Creating favourable conditions for rice exports
Friday, 2017-03-03 05:13:52
NDO—Vietnam earned US$248 million from exporting 799,000 tonnes of rice in the first two months of 2017, down 40.6% in value and 17.2% in volume compared to the same period last year, according to the Ministry of Agriculture and Rural Development.
These sharp declines are making it more difficult for the target of exporting over 5 million tonnes with a value of approximately US$2.3 billion in 2017 to be achieved, particularly as fluctuations in the export market are seriously affecting the domestic rice industry.
Regarding Thailand’s plan to sell all its rice reserves of about eight million tonnes this year, experts all stated that the move, if it comes true, will lead the rice export prices to continue falling sharply, thereby posing difficulties to the production and consumption of rice of the winter-spring crop, which is considered the major production crop of the year in Vietnam.

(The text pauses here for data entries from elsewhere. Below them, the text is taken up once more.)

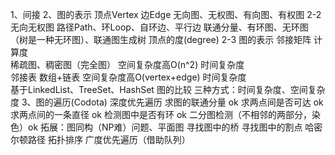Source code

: 1、间接
2、图的表示
顶点Vertex
边Edge
无向图、无权图、有向图、有权图
2-2 无向无权图
    路径Path、环Loop、自环边、平行边
    联通分量、有环图、无环图（树是一种无环图）、联通图生成树
    顶点的度(degree)
2-3 图的表示
    邻接矩阵
        计算度      
        稀疏图、稠密图（完全图）
        空间复杂度高O(n^2)
        时间复杂度  
    邻接表
       数组+链表 
       空间复杂度高O(vertex+edge)
       时间复杂度  
       基于LinkedList、TreeSet、HashSet
    图的比较
       三种方式：时间复杂度、空间复杂度
3、图的遍历(Codota)
    深度优先遍历
        求图的联通分量 ok
        求两点间是否可达 ok
        求两点间的一条直径 ok
        检测图中是否有环 ok
        二分图检测（不相邻的两部分，染色）ok
        拓展：图同构（NP难）问题、平面图
        寻找图中的桥
        寻找图中的割点
        哈密尔顿路径
        拓扑排序
    广度优先遍历（借助队列）
        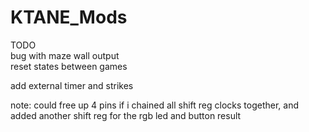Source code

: # KTANE_Mods  
  
TODO   
bug with maze wall output  
reset states between games
  
add external timer and strikes  

note: could free up 4 pins if i chained all shift reg clocks together, and added another shift reg for the rgb led and button result
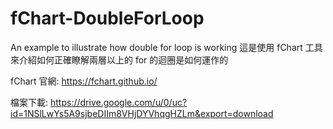 # fChart-DoubleForLoop
An example to illustrate how double for loop is working 
這是使用 fChart 工具來介紹如何正確瞭解兩層以上的 for 的迴圈是如何運作的


fChart 官網:
https://fchart.github.io/

檔案下載:
https://drive.google.com/u/0/uc?id=1NSlLwYs5A9sjbeDIIm8VHjDYVhqgHZLm&export=download 

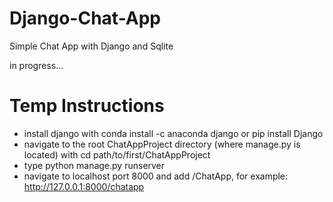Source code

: # Django-Chat-App
Simple Chat App with Django and Sqlite

in progress...

# Temp Instructions
- install django with conda install -c anaconda django or pip install Django
- navigate to the root ChatAppProject directory (where manage.py is located) with cd path/to/first/ChatAppProject
- type python manage.py runserver
- navigate to localhost port 8000 and add /ChatApp, for example: http://127.0.0.1:8000/chatapp
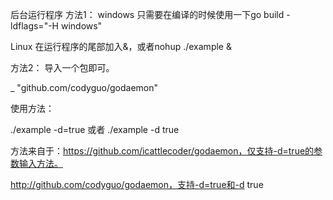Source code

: 后台运行程序
方法1：
windows 只需要在编译的时候使用一下go build - ldflags="-H windows"

Linux  在运行程序的尾部加入&，或者nohup ./example &

方法2：
导入一个包即可。

_  "github.com/codyguo/godaemon"

使用方法：

./example -d=true 或者 ./example -d true



方法来自于：https://github.com/icattlecoder/godaemon，仅支持-d=true的参数输入方法。

http://github.com/codyguo/godaemon，支持-d=true和-d true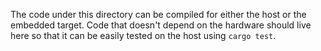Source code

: The code under this directory can be compiled for either the host or the
embedded target. Code that doesn't depend on the hardware should live here so
that it can be easily tested on the host using `cargo test`.
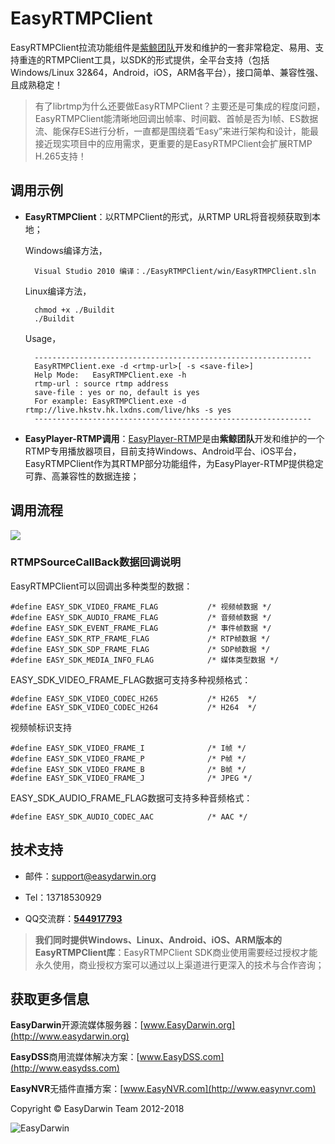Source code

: # EasyRTMPClient #

EasyRTMPClient拉流功能组件是[紫鲸团队](http://www.pvale.com "紫鲸云")开发和维护的一套非常稳定、易用、支持重连的RTMPClient工具，以SDK的形式提供，全平台支持（包括Windows/Linux 32&64，Android，iOS，ARM各平台），接口简单、兼容性强、且成熟稳定！

> 有了librtmp为什么还要做EasyRTMPClient？主要还是可集成的程度问题，EasyRTMPClient能清晰地回调出帧率、时间戳、首帧是否为I帧、ES数据流、能保存ES进行分析，一直都是围绕着“Easy”来进行架构和设计，能最接近现实项目中的应用需求，更重要的是EasyRTMPClient会扩展RTMP H.265支持！

## 调用示例 ##

- **EasyRTMPClient**：以RTMPClient的形式，从RTMP URL将音视频获取到本地；
	
	Windows编译方法，

    	Visual Studio 2010 编译：./EasyRTMPClient/win/EasyRTMPClient.sln

	Linux编译方法，
		
		chmod +x ./Buildit
		./Buildit

	Usage，
		
		--------------------------------------------------------------
		EasyRTMPClient.exe -d <rtmp-url>[ -s <save-file>]
		Help Mode:   EasyRTMPClient.exe -h
		rtmp-url : source rtmp address
		save-file : yes or no, default is yes
		For example: EasyRTMPClient.exe -d rtmp://live.hkstv.hk.lxdns.com/live/hks -s yes
		--------------------------------------------------------------

- **EasyPlayer-RTMP调用**：[EasyPlayer-RTMP](https://github.com/EasyDSS/EasyPlayer-RTMP "EasyPlayer-RTMP")是由**紫鲸团队**开发和维护的一个RTMP专用播放器项目，目前支持Windows、Android平台、iOS平台，EasyRTMPClient作为其RTMP部分功能组件，为EasyPlayer-RTMP提供稳定可靠、高兼容性的数据连接；

		
## 调用流程 ##
![](http://www.easydarwin.org/github/images/easyrtmpclient/EasyRTMPClient.png)


### RTMPSourceCallBack数据回调说明 ###
EasyRTMPClient可以回调出多种类型的数据：

	#define EASY_SDK_VIDEO_FRAME_FLAG			/* 视频帧数据 */
	#define EASY_SDK_AUDIO_FRAME_FLAG			/* 音频帧数据 */
	#define EASY_SDK_EVENT_FRAME_FLAG			/* 事件帧数据 */
	#define EASY_SDK_RTP_FRAME_FLAG				/* RTP帧数据 */
	#define EASY_SDK_SDP_FRAME_FLAG				/* SDP帧数据 */
	#define EASY_SDK_MEDIA_INFO_FLAG			/* 媒体类型数据 */

EASY\_SDK\_VIDEO\_FRAME\_FLAG数据可支持多种视频格式：
		
	#define EASY_SDK_VIDEO_CODEC_H265			/* H265  */
	#define EASY_SDK_VIDEO_CODEC_H264			/* H264  */


视频帧标识支持

	#define EASY_SDK_VIDEO_FRAME_I				/* I帧 */
	#define EASY_SDK_VIDEO_FRAME_P				/* P帧 */
	#define EASY_SDK_VIDEO_FRAME_B				/* B帧 */
	#define EASY_SDK_VIDEO_FRAME_J				/* JPEG */


EASY\_SDK\_AUDIO\_FRAME\_FLAG数据可支持多种音频格式：
	
	#define EASY_SDK_AUDIO_CODEC_AAC			/* AAC */


## 技术支持 ##

- 邮件：[support@easydarwin.org](mailto:support@easydarwin.org) 

- Tel：13718530929

- QQ交流群：<a href="http://jq.qq.com/?_wv=1027&k=2IDkJId" title="EasyPlayer" target="_blank">**544917793**</a>

> **我们同时提供Windows、Linux、Android、iOS、ARM版本的EasyRTMPClient库**：EasyRTMPClient SDK商业使用需要经过授权才能永久使用，商业授权方案可以通过以上渠道进行更深入的技术与合作咨询；


## 获取更多信息 ##

**EasyDarwin**开源流媒体服务器：[www.EasyDarwin.org](http://www.easydarwin.org)

**EasyDSS**商用流媒体解决方案：[www.EasyDSS.com](http://www.easydss.com)

**EasyNVR**无插件直播方案：[www.EasyNVR.com](http://www.easynvr.com)

Copyright &copy; EasyDarwin Team 2012-2018

![EasyDarwin](http://www.easydarwin.org/skin/easydarwin/images/wx_qrcode.jpg)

Only when Thailand’s rice inventories are definitely handled, can the rice export market probably recover, they noted.
In addition, the rice stockpiles in the world are now at a high level, while a number of traditional rice-importing countries have been effectively implementing the policy of food self-sufficiency, limiting and even ending rice imports. Notably, as competition is getting fiercer with the increasing number of commercial and technical barriers put up by importing nations, it is becoming increasingly difficult for Vietnamese rice to penetrate into markets with a demand for high quality.
Apart from objective reasons, subjective factors inside the country are also making 2017 a possibly tough year for Vietnam’s rice exports. According to businesses, all requirements, ranging from storage capacity, the capacity of milling facilities, venues for warehouses and mills and material zones, to new licenses and documents required for the registration of export contracts in the government’s Decree No. 109/2010/ND-CP on rice export business, are only formalistic and do not suit the current situation.
At a recent workshop on directions for amending /the decree, the Vietnam Institute for Economic and Policy Research (VEPR) stressed that the revision of Decree No. 109 must have the aim of creating the best possible conditions in which for enterprises to participate in rice exports and of reflecting the diversity of the market. In reality, a number of businesses have their own markets and products of high quality and value, but do not satisfy the requirements set out in the decree. Therefore, if “untied,” those enterprises will lose export opportunities and the rice industry will hardly move up in the value ladder.
In 2016, Vietnam’s rice exports only hit more than 4.8 million tonnes with an export value of nearly US$2.2 billion, down 25.8% in volume and 21.2% in value compared to 2015. Also last year, the Vietnam Food Association (VFA) had to lower the rice export target twice due to difficulties. Given the negative signals in the first two months of the year, it is necessary for stakeholders to promptly remove obstacles and make relevant policy adjustments aiming to empower businesses and lead rice export output and value to meet expectations.